Seven Bridges of KönigsbergEdit
The most famous and most ancient real world problem was about the Seven Bridges of Königsberg. The city of Königsberg in Prussia (now Kaliningrad, Russia) was set on both sides of the Pregel River, and included two large islands which were connected to each other and the mainland by seven bridges.
The problem was to find a walk through the city that would cross each bridge once and only once. The islands could not be reached by any route other than the bridges, and every bridge must have been crossed completely every time; one could not walk halfway onto the bridge and then turn around and later cross the other half from the other side. The walk need not start and end at the same spot. Euler proved that the problem has no solution. There could be no non-retracing continuous curve that passed through all seven of the bridges. The difficulty was the development of a technique of analysis and of subsequent tests that established this assertion with mathematical rigor.

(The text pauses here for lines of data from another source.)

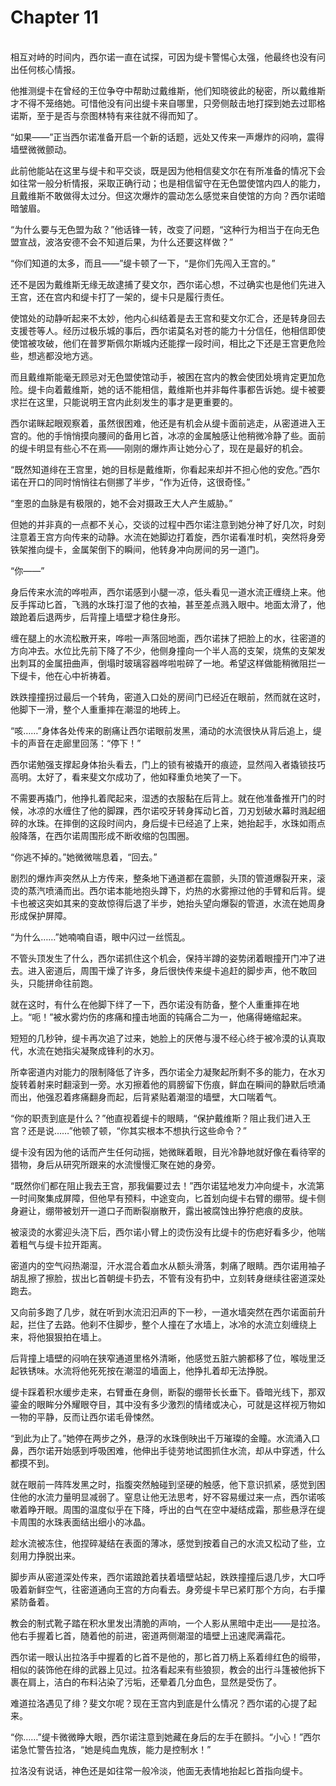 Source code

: # Chapter 11

<br>
相互对峙的时间内，西尔诺一直在试探，可因为缇卡警惕心太强，他最终也没有问出任何核心情报。

他推测缇卡在曾经的王位争夺中帮助过戴维斯，他们知晓彼此的秘密，所以戴维斯才不得不笼络她。可惜他没有问出缇卡来自哪里，只旁侧敲击地打探到她去过耶格诺斯，至于是否与奈图林特有来往就不得而知了。

“如果——”正当西尔诺准备开启一个新的话题，远处又传来一声爆炸的闷响，震得墙壁微微颤动。

此前他能站在这里与缇卡和平交谈，既是因为他相信斐文尔在有所准备的情况下会如往常一般分析情报，采取正确行动；也是相信留守在无色盟使馆内四人的能力，且戴维斯不敢做得太过分。但这次爆炸的震动怎么感觉来自使馆的方向？西尔诺暗暗皱眉。

“为什么要与无色盟为敌？”他话锋一转，改变了问题，“这种行为相当于在向无色盟宣战，波洛安德不会不知道后果，为什么还要这样做？”

“你们知道的太多，而且——”缇卡顿了一下，“是你们先闯入王宫的。”

还不是因为戴维斯无缘无故逮捕了斐文尔，西尔诺心想，不过确实也是他们先进入王宫，还在宫内和缇卡打了一架的，缇卡只是履行责任。

使馆处的动静听起来不太妙，他内心纠结着是去王宫和斐文尔汇合，还是转身回去支援苍等人。经历过极乐城的事后，西尔诺莫名对苍的能力十分信任，他相信即使使馆被攻破，他们在普罗斯佩尔斯城内还能撑一段时间，相比之下还是王宫更危险些，想逃都没地方逃。

而且戴维斯能毫无顾忌对无色盟使馆动手，被困在宫内的教会使团处境肯定更加危险。缇卡向着戴维斯，她的话不能相信，戴维斯也并非每件事都告诉她。缇卡被要求拦在这里，只能说明王宫内此刻发生的事才是更重要的。

西尔诺眯起眼观察着，虽然很困难，他还是有机会从缇卡面前逃走，从密道进入王宫的。他的手悄悄摸向腰间的备用匕首，冰凉的金属触感让他稍微冷静了些。面前的缇卡明显有些心不在焉——刚刚的爆炸声让她分心了，现在是最好的机会。

“既然知道绯在王宫里，她的目标是戴维斯，你看起来却并不担心他的安危。”西尔诺在开口的同时悄悄往右侧挪了半步，“作为近侍，这很奇怪。”

“奎恩的血脉是有极限的，她不会对摄政王大人产生威胁。”

但她的并非真的一点都不关心，交谈的过程中西尔诺注意到她分神了好几次，时刻注意着王宫方向传来的动静。水流在她脚边打着旋，西尔诺看准时机，突然将身旁铁架推向缇卡，金属架倒下的瞬间，他转身冲向房间的另一道门。

“你——”

身后传来水流的哗啦声，西尔诺感到小腿一凉，低头看见一道水流正缠绕上来。他反手挥动匕首，飞溅的水珠打湿了他的衣袖，甚至差点溅入眼中。地面太滑了，他踉跄着后退两步，后背撞上墙壁才稳住身形。

缠在腿上的水流松散开来，哗啦一声落回地面，西尔诺抹了把脸上的水，往密道的方向冲去。水位比先前下降了不少，他侧身撞向一个半人高的支架，烧焦的支架发出刺耳的金属扭曲声，倒塌时玻璃容器哗啦啦碎了一地。希望这样做能稍微阻拦一下缇卡，他在心中祈祷着。

跌跌撞撞拐过最后一个转角，密道入口处的房间门已经近在眼前，然而就在这时，他脚下一滑，整个人重重摔在潮湿的地砖上。

“咳……”身体各处传来的剧痛让西尔诺眼前发黑，涌动的水流很快从背后追上，缇卡的声音在走廊里回荡：“停下！”

西尔诺勉强支撑起身体抬头看去，门上的锁有被撬开的痕迹，显然闯入者撬锁技巧高明。太好了，看来斐文尔成功了，他如释重负地笑了一下。

不需要再撬门，他挣扎着爬起来，湿透的衣服黏在后背上。就在他准备推开门的时候，冰凉的水缠住了他的脚踝，西尔诺咬牙转身挥动匕首，刀刃划破水幕时溅起细碎的水珠。在摔倒的这段时间内，身后缇卡已经追了上来，她抬起手，水珠如雨点般降落，在西尔诺周围形成不断收缩的包围圈。

“你逃不掉的。”她微微喘息着，“回去。”

剧烈的爆炸声突然从上方传来，整条地下通道都在震颤，头顶的管道爆裂开来，滚烫的蒸汽喷涌而出。西尔诺本能地抱头蹲下，灼热的水雾擦过他的手臂和后背。缇卡也被这突如其来的变故惊得后退了半步，她抬头望向爆裂的管道，水流在她周身形成保护屏障。

“为什么……”她喃喃自语，眼中闪过一丝慌乱。

不管头顶发生了什么，西尔诺抓住这个机会，保持半蹲的姿势闭着眼撞开门冲了进去。进入密道后，周围干燥了许多，身后很快传来缇卡追赶的脚步声，他不敢回头，只能拼命往前跑。

就在这时，有什么在他脚下绊了一下，西尔诺没有防备，整个人重重摔在地上。“呃！”被水雾灼伤的疼痛和撞击地面的钝痛合二为一，他痛得蜷缩起来。

短短的几秒钟，缇卡再次追了过来，她脸上的厌倦与漫不经心终于被冷漠的认真取代，水流在她指尖凝聚成锋利的水刃。

所幸密道内对能力的限制降低了许多，西尔诺全力凝聚起所剩不多的能力，在水刃旋转着射来时翻滚到一旁。水刃擦着他的肩膀留下伤痕，鲜血在瞬间的静默后喷涌而出，他强忍着疼痛翻身而起，后背紧贴着潮湿的墙壁，大口喘着气。

“你的职责到底是什么？”他直视着缇卡的眼睛，“保护戴维斯？阻止我们进入王宫？还是说……”他顿了顿，“你其实根本不想执行这些命令？”

缇卡没有因为他的话而产生任何动摇，她微眯着眼，目光冷静地就好像在看待宰的猎物，身后从研究所跟来的水流慢慢汇聚在她的身旁。

“既然你们都在阻止我去王宫，那我偏要过去！”西尔诺猛地发力冲向缇卡，水流第一时间聚集成屏障，但他早有预料，中途变向，匕首划向缇卡右臂的绷带。缇卡侧身避让，绷带被划开一道口子而断裂崩散开，露出被腐蚀出狰狞疤痕的皮肤。

被滚烫的水雾迎头浇下后，西尔诺小臂上的烫伤没有比缇卡的伤疤好看多少，他喘着粗气与缇卡拉开距离。

密道内的空气闷热潮湿，汗水混合着血水从额头滑落，刺痛了眼睛。西尔诺用袖子胡乱擦了擦脸，拔出匕首朝缇卡扔去，不管有没有扔中，立刻转身继续往密道深处跑去。

又向前多跑了几步，就在听到水流汩汩声的下一秒，一道水墙突然在西尔诺面前升起，拦住了去路。他刹不住脚步，整个人撞在了水墙上，冰冷的水流立刻缠绕上来，将他狠狠拍在墙上。

后背撞上墙壁的闷响在狭窄通道里格外清晰，他感觉五脏六腑都移了位，喉咙里泛起铁锈味。水流将他死死按在潮湿的墙面上，他挣扎着却无法挣脱。

缇卡踩着积水缓步走来，右臂垂在身侧，断裂的绷带长长垂下。昏暗光线下，那双鎏金的眼眸分外耀眼夺目，其中没有多少激烈的情绪或决心，可就是这样视万物如一物的平静，反而让西尔诺毛骨悚然。

“到此为止了。”她停在两步之外，悬浮的水珠倒映出千万璀璨的金瞳。水流涌入口鼻，西尔诺开始感到呼吸困难，他伸出手徒劳地试图抓住水流，却从中穿透，什么都摸不到。

就在眼前一阵阵发黑之时，指腹突然触碰到坚硬的触感，他下意识抓紧，感觉到困住他的水流力量明显减弱了。窒息让他无法思考，好不容易缓过来一点，西尔诺咳嗽着睁开眼。周围的温度似乎在下降，呼出的白气在空中凝结成霜，那些悬浮在缇卡周围的水珠表面结出细小的冰晶。

趁水流被冻住，他捏碎凝结在表面的薄冰，感觉到按着自己的水流又松动了些，立刻用力挣脱出来。

脚步声从密道深处传来，西尔诺踉跄着扶着墙壁站起，跌跌撞撞后退几步，大口呼吸着新鲜空气，往密道通向王宫的方向看去。身旁缇卡早已紧盯那个方向，右手攥紧防备着。

教会的制式靴子踏在积水里发出清脆的声响，一个人影从黑暗中走出——是拉洛。他右手握着匕首，随着他的前进，密道两侧潮湿的墙壁上迅速爬满霜花。

西尔诺一眼认出拉洛手中握着的匕首不是他的，那匕首刀柄上系着绯红色的缎带，相似的装饰他在绯的武器上见过。拉洛看起来有些狼狈，教会的出行斗篷被他拆下裹在肩上，洁白的布料沾染了污垢，还晕着几分血色，显然是受伤了。

难道拉洛遇见了绯？斐文尔呢？现在王宫内到底是什么情况？西尔诺的心提了起来。

“你……”缇卡微微睁大眼，西尔诺注意到她藏在身后的左手在颤抖。“小心！”西尔诺急忙警告拉洛，“她是纯血鬼族，能力是控制水！”

拉洛没有说话，神色还是如往常一般冷淡，他面无表情地抬起匕首指向缇卡。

First, Euler pointed out that the choice of route inside each land mass is irrelevant. The only important feature of a route is the sequence of bridges crossed. This allowed him to reformulate the problem in abstract terms (laying the foundations of graph theory), eliminating all features except the list of land masses and the bridges connecting them. In modern terms, one replaces each land mass with an abstract "vertex" or node, and each bridge with an abstract connection, an "edge", which only serves to record which pair of vertices (land masses) is connected by that bridge. The resulting mathematical structure is called a graph.
Since only the connection information is relevant, the shape of pictorial representations of a graph may be distorted in any way, without changing the graph itself. Only the existence (or absence) of an edge between each pair of nodes is significant. For example, it does not matter whether the edges drawn are straight or curved, or whether one node is to the left or right of another.
Next, Euler observed that (except at the endpoints of the walk), whenever one enters a vertex by a bridge, one leaves the vertex by a bridge. In other words, during any walk in the graph, the number of times one enters a non-terminal vertex equals the number of times one leaves it. Now, if every bridge has been traversed exactly once, it follows that, for each land mass (except possibly for the ones chosen for the start and finish), the number of bridges touching that land mass must be even (half of them, in the particular traversal, will be traversed "toward" the landmass; the other half, "away" from it). However, all four of the land masses in the original problem are touched by an odd number of bridges (one is touched by 5 bridges, and each of the other three is touched by 3). Since, at most, two land masses can serve as the endpoints of a putative walk, the proposition of a walk traversing each bridge once leads to a contradiction.
In modern language, Euler shows that the possibility of a walk through a graph, traversing each edge exactly once, depends on the degrees of the nodes. The degree of a node is the number of edges touching it. Euler's argument shows that a necessary condition for the walk of the desired form is that the graph be connected and have exactly zero or two nodes of odd degree. This condition turns out also to be sufficient—a result stated by Euler and later proven by Carl Hierholzer. Such a walk is now called an Eulerian path (oy•lɛr•i•ən) or Euler walk in his honor. Further, if there are nodes of odd degree, then any Eulerian path will start at one of them and end at the other. Since the graph corresponding to historical Königsberg has four nodes of odd degree, it cannot have an Eulerian path.
An alternative form of the problem asks for a path that traverses all bridges and also has the same starting and ending point. Such a walk is called an Eulerian circuit or an Euler tour. Such a circuit exists if, and only if, the graph is connected, and there are no nodes of odd degree at all. All Eulerian circuits are also Eulerian paths, but not all Eulerian paths are Eulerian circuits.